Annabelle Thorpe has been a travel and features journalist for fifteen years, writing for national print and online media. She currently works as a freelance, writing mostly for the Times, Telegraph and Guardian, alongside copywriting, non-fiction travel books and PR consultancy work for the National Trust. Alongside her journalism, Annabelle completed an MA in Contemporary History in September 2012 and is an alumna of Curtis Brown Creative. She lives in Ditchling, East Sussex.

Antonin Varenne

Antonin Varenne was awarded the Prix Michel Lebrun and the Grand Prix du Jury Sang d'encre for Bed of Nails, his first novel to be translated into English.
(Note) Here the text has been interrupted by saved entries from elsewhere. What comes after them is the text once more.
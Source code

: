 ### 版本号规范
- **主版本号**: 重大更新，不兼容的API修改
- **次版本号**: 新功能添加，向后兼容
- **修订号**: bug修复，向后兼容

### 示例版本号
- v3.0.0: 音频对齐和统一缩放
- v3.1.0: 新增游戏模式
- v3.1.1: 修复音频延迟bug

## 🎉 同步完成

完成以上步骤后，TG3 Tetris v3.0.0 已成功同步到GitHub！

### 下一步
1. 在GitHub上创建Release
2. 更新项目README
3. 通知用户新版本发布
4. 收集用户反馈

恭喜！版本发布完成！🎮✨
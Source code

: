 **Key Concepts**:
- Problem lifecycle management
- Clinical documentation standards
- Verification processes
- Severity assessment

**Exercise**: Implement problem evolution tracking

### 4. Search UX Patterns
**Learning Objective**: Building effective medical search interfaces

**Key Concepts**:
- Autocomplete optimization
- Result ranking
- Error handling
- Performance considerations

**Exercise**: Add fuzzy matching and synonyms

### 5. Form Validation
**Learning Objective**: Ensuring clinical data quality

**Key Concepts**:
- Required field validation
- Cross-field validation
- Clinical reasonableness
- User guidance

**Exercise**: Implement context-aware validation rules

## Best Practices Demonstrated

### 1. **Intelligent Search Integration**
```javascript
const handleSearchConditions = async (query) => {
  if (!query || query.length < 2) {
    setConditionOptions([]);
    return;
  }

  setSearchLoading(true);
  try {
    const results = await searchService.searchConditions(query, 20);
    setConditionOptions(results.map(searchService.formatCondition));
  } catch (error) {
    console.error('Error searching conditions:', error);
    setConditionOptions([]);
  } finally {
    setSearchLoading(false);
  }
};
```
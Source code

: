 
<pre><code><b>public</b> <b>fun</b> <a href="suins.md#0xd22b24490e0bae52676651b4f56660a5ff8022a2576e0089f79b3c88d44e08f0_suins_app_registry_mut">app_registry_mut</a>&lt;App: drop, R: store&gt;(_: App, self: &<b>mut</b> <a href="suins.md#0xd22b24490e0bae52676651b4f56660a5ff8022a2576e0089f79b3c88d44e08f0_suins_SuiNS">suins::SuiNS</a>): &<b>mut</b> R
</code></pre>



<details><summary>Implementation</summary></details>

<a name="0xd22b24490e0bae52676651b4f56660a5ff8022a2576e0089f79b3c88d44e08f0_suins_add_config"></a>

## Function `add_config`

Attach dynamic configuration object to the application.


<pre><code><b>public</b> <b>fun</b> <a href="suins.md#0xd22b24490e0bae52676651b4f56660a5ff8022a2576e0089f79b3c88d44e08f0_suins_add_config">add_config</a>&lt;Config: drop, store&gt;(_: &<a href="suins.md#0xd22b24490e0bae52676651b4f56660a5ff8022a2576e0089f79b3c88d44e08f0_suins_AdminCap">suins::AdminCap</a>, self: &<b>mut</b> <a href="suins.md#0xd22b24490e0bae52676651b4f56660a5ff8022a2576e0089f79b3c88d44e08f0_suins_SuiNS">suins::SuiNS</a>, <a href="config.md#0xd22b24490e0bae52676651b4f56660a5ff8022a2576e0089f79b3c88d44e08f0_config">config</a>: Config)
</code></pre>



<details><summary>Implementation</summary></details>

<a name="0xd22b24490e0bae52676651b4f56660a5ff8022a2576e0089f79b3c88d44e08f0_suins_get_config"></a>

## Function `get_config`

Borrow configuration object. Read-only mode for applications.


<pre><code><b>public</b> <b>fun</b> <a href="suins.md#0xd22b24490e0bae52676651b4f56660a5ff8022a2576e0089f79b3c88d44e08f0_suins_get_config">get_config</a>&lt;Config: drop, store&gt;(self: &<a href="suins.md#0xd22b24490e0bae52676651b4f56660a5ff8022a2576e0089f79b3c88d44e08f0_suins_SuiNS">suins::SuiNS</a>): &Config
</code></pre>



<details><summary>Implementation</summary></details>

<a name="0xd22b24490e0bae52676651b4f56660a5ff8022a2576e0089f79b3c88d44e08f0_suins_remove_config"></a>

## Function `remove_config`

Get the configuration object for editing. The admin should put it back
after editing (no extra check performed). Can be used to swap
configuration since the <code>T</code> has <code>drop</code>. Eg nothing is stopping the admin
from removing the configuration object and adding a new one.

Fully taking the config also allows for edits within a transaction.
His second, Loser's Corner was awarded the Prix des Lecteurs Quais du polar - 20 minutes and the Prix du Meilleur Polar Francophone.

Damien Lewis

Damien Lewis has spent twenty years reporting from war, disaster and conflict zones around the world. He has written a dozen non-fiction and fiction books, topping bestseller lists worldwide, and is published in some thirty languages. Two of his books are being made into feature films.

David Hair

David Hair, an award-winning writer of fantasy, has been inspired by his travels around the globe. He was born in New Zealand and after spending time in Britain and Europe, he moved to India for several years, which sparked both the Moontide Quartet and the Ravana series. He now lives in Bangkok, Thailand. His epic fantasy sagas The Moontide Quartet and The Sunsurge Quartet, and The Return of Ravana, his retelling of the Indian epic The Ramayana, are all published by Jo Fletcher Books.

Elly Griffiths

WINNER OF THE 2016 CWA DAGGER IN THE LIBRARY. Elly Griffiths was born in London. She worked in publishing before becoming a full-time writer. Her bestselling series of Dr Ruth Galloway novels, featuring a forensic archaeologist, are set in Norfolk. The series has won the CWA Dagger in the Library, and has been shortlisted three times for the Theakston's Old Peculier Crime Novel of the Year. Her Stephens and Mephisto series is based in 1950s Brighton. She lives near Brighton with her husband, an archaeologist, and their two children.

Hilary Boyd

Hilary Boyd trained as a nurse at Great Ormond Street Hospital, then as a marriage guidance counselor. After a degree in English Literature at London University in her thirties, she moved into health journalism, writing a Mind, Body, Spirit column for the Daily Express. She published six non-fiction books on health-related subjects before turning to fiction and writing a string of bestsellers, starting with Thursdays in the Park. Hilary is married to film director/producer Don Boyd and lives near Chichester, West Sussex.